Assignment: Lines containing the word "required" are to be copied from the data below.

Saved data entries
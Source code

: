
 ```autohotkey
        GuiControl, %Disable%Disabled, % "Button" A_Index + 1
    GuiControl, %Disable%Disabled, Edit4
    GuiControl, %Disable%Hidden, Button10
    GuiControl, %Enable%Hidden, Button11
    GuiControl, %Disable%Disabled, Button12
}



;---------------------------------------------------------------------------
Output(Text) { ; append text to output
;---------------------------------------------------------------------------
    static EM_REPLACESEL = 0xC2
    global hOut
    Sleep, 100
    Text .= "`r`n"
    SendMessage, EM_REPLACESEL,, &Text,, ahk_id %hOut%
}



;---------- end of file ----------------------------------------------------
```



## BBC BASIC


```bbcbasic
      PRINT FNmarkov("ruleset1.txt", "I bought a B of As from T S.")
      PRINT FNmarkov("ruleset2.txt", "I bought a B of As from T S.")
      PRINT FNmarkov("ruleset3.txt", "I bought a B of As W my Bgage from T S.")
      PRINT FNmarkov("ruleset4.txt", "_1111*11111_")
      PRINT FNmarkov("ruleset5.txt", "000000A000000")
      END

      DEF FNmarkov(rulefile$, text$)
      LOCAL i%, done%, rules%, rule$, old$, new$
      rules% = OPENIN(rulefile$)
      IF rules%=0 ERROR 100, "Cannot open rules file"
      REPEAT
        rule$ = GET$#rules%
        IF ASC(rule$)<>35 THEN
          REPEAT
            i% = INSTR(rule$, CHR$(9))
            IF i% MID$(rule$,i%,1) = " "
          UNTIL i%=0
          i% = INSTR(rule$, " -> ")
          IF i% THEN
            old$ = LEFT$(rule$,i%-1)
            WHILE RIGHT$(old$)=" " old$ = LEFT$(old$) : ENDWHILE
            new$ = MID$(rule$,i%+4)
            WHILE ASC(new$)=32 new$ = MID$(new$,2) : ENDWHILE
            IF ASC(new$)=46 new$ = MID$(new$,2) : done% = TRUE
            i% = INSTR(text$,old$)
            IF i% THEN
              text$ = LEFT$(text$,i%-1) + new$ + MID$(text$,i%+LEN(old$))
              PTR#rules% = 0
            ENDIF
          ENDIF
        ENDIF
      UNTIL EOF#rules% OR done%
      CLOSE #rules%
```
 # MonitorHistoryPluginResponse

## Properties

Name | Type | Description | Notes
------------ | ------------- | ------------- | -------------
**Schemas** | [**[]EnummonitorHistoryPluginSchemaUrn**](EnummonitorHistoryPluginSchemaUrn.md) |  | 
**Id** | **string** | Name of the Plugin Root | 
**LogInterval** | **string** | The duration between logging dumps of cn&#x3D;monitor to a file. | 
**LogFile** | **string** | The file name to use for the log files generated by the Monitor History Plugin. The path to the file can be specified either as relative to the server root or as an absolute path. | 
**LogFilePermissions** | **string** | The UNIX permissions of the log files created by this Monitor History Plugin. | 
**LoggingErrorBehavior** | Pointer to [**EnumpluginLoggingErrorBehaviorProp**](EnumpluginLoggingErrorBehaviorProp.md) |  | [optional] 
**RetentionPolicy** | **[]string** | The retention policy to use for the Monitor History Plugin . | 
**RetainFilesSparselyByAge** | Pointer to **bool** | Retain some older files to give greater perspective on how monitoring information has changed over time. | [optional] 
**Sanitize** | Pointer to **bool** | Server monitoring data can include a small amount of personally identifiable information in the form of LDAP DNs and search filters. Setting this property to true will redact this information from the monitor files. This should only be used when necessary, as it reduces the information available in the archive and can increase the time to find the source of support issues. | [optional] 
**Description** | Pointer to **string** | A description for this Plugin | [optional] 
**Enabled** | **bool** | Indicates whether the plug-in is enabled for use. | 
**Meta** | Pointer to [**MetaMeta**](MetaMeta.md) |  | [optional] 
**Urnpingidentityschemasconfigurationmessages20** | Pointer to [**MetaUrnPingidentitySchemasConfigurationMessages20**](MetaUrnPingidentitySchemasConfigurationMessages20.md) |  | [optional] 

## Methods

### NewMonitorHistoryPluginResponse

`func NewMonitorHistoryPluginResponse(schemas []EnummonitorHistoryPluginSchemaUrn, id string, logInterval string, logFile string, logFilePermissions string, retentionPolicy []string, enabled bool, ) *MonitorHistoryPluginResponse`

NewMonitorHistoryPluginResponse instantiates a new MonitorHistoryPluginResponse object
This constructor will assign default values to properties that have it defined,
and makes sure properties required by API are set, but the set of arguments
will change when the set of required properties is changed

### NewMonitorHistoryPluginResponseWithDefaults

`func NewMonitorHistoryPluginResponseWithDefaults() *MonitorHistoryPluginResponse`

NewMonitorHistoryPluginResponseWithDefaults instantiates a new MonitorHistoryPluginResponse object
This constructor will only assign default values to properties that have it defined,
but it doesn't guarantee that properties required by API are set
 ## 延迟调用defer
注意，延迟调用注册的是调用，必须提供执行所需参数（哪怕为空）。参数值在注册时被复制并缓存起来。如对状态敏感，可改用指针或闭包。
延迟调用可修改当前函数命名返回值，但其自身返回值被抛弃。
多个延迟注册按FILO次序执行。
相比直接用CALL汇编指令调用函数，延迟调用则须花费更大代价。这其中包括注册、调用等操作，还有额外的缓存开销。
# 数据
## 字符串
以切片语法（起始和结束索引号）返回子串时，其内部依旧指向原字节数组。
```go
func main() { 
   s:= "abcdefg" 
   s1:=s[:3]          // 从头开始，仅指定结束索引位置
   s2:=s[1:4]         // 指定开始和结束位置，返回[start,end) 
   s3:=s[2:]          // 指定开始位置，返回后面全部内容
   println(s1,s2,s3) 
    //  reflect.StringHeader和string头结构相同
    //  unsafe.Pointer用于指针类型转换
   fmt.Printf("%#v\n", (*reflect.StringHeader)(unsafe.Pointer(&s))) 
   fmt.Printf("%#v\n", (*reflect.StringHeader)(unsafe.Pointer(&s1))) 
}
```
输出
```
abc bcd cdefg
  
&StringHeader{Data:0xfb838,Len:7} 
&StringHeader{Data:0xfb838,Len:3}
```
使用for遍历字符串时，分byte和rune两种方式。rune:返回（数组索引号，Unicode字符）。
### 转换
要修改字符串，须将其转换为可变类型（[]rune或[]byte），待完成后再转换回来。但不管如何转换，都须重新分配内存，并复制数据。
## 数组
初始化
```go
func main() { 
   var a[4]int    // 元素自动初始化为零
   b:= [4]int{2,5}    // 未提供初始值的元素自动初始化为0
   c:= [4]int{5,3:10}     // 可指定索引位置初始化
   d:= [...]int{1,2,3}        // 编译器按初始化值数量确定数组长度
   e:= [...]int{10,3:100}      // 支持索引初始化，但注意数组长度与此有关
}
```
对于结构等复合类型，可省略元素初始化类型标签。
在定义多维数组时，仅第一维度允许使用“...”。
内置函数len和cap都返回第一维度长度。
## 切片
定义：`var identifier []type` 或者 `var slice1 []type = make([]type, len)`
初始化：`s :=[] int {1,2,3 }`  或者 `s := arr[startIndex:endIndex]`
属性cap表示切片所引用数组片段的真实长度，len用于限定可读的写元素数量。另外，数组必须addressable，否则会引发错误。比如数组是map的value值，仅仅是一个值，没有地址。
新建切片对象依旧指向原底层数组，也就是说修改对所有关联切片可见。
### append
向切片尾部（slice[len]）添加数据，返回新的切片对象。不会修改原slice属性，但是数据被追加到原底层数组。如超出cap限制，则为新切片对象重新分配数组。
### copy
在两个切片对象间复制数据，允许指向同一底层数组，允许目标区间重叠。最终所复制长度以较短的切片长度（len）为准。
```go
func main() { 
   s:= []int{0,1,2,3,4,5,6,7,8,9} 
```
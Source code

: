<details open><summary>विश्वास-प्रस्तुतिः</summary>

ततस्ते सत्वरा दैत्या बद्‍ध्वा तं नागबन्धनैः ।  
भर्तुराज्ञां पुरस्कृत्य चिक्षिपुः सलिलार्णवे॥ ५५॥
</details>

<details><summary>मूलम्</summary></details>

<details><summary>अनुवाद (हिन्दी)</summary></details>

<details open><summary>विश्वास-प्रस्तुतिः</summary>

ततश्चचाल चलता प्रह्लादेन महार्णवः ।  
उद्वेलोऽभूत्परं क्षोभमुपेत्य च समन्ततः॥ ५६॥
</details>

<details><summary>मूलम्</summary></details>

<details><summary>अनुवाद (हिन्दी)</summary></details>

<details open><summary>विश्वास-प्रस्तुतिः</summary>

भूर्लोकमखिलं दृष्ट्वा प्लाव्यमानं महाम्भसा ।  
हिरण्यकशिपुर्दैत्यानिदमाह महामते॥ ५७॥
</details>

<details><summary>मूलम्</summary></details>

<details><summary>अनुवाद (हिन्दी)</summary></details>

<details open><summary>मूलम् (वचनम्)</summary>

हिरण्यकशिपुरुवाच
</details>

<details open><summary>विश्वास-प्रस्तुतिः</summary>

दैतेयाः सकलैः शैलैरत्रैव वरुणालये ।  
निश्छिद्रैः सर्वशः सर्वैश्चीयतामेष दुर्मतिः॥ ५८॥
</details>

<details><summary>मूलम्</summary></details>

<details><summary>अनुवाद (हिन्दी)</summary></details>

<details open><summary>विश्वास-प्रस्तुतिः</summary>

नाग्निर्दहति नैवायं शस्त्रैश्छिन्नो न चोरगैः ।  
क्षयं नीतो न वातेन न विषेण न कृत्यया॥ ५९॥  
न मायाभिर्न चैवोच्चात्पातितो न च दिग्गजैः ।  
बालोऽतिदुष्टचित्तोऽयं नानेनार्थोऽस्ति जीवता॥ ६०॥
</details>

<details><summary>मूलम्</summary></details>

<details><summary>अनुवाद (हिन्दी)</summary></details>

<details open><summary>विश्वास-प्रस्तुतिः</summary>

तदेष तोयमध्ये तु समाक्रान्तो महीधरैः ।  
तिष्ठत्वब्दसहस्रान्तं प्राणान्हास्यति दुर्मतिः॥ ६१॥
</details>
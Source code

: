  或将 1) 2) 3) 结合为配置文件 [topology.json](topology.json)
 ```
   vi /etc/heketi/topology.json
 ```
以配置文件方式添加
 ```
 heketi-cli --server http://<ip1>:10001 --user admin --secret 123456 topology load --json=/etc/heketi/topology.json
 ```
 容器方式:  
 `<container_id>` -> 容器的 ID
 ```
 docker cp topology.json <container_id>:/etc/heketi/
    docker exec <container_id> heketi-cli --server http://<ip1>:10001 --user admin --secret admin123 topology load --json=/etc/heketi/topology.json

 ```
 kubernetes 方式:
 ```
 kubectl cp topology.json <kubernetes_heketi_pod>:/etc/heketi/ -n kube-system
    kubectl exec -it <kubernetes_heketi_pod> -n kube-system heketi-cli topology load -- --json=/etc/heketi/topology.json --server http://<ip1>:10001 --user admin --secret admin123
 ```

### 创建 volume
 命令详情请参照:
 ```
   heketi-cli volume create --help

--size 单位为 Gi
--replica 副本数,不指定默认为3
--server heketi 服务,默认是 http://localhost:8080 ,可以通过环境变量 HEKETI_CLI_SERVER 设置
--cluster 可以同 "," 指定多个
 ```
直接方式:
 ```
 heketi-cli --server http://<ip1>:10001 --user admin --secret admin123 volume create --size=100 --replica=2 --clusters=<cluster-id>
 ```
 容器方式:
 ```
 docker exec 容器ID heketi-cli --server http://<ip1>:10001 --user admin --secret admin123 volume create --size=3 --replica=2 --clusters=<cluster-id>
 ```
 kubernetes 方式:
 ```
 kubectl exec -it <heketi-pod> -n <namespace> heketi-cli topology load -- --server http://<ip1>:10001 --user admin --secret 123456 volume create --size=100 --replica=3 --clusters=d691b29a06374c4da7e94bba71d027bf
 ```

Output:
and makes sure properties required by API are set, but the set of arguments
will change when the set of required properties is changed
but it doesn't guarantee that properties required by API are set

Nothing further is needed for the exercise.